[Records Boundary: Start]
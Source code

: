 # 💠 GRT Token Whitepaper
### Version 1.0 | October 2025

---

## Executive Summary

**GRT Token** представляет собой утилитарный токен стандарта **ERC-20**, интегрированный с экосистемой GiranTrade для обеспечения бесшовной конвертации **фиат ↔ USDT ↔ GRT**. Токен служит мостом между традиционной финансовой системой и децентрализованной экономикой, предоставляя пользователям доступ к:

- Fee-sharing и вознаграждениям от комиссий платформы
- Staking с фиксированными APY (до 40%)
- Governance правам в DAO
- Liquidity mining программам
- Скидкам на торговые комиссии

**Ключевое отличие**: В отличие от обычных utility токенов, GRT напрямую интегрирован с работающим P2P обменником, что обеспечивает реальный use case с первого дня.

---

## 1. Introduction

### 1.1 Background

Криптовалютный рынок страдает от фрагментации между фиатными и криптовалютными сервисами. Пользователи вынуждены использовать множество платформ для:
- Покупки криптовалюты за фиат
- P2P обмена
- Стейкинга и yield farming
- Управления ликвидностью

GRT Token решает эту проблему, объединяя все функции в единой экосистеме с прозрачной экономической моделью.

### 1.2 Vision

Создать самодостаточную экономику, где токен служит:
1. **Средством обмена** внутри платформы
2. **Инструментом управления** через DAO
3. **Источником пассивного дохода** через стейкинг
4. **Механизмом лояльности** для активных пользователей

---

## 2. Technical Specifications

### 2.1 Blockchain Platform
[Records Boundary: End]
* **Exercise brief**
Your response needs to restate the lines above exactly.

* **Task solution**
Source code

: # 💠 GRT Token Whitepaper
### Version 1.0 | October 2025

---

## Executive Summary

**GRT Token** представляет собой утилитарный токен стандарта **ERC-20**, интегрированный с экосистемой GiranTrade для обеспечения бесшовной конвертации **фиат ↔ USDT ↔ GRT**. Токен служит мостом между традиционной финансовой системой и децентрализованной экономикой, предоставляя пользователям доступ к:

- Fee-sharing и вознаграждениям от комиссий платформы
- Staking с фиксированными APY (до 40%)
- Governance правам в DAO
- Liquidity mining программам
- Скидкам на торговые комиссии

**Ключевое отличие**: В отличие от обычных utility токенов, GRT напрямую интегрирован с работающим P2P обменником, что обеспечивает реальный use case с первого дня.

---

## 1. Introduction

### 1.1 Background

Криптовалютный рынок страдает от фрагментации между фиатными и криптовалютными сервисами. Пользователи вынуждены использовать множество платформ для:
- Покупки криптовалюты за фиат
- P2P обмена
- Стейкинга и yield farming
- Управления ликвидностью

GRT Token решает эту проблему, объединяя все функции в единой экосистеме с прозрачной экономической моделью.

### 1.2 Vision

Создать самодостаточную экономику, где токен служит:
1. **Средством обмена** внутри платформы
2. **Инструментом управления** через DAO
3. **Источником пассивного дохода** через стейкинг
4. **Механизмом лояльности** для активных пользователей

---

## 2. Technical Specifications

### 2.1 Blockchain Platform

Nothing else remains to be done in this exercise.